# Work request
Check each line of the entries. Copy the ones that contain the string "which".

Saved entries:

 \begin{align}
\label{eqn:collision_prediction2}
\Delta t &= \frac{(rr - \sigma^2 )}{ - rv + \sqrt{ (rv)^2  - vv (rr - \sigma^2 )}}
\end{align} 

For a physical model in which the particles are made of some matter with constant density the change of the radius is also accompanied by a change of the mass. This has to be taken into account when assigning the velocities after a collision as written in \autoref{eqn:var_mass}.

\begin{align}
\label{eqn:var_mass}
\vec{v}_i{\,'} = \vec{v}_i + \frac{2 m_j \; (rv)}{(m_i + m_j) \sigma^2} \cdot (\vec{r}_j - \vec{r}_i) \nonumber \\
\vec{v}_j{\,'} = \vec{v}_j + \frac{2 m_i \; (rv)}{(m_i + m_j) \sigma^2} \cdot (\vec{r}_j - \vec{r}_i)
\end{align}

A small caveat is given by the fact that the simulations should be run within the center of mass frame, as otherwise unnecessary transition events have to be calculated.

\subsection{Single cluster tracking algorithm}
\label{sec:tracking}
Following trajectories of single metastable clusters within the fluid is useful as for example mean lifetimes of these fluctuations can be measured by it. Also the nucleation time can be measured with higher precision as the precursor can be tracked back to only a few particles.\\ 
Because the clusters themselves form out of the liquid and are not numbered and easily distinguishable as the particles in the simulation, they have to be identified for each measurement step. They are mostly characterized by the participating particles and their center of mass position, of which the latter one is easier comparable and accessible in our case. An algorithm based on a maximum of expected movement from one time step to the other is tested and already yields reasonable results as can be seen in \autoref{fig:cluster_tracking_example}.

# Solution to this exercise
For a physical model in which the particles are made of some matter with constant density the change of the radius is also accompanied by a change of the mass. This has to be taken into account when assigning the velocities after a collision as written in \autoref{eqn:var_mass}.
Because the clusters themselves form out of the liquid and are not numbered and easily distinguishable as the particles in the simulation, they have to be identified for each measurement step. They are mostly characterized by the participating particles and their center of mass position, of which the latter one is easier comparable and accessible in our case. An algorithm based on a maximum of expected movement from one time step to the other is tested and already yields reasonable results as can be seen in \autoref{fig:cluster_tracking_example}.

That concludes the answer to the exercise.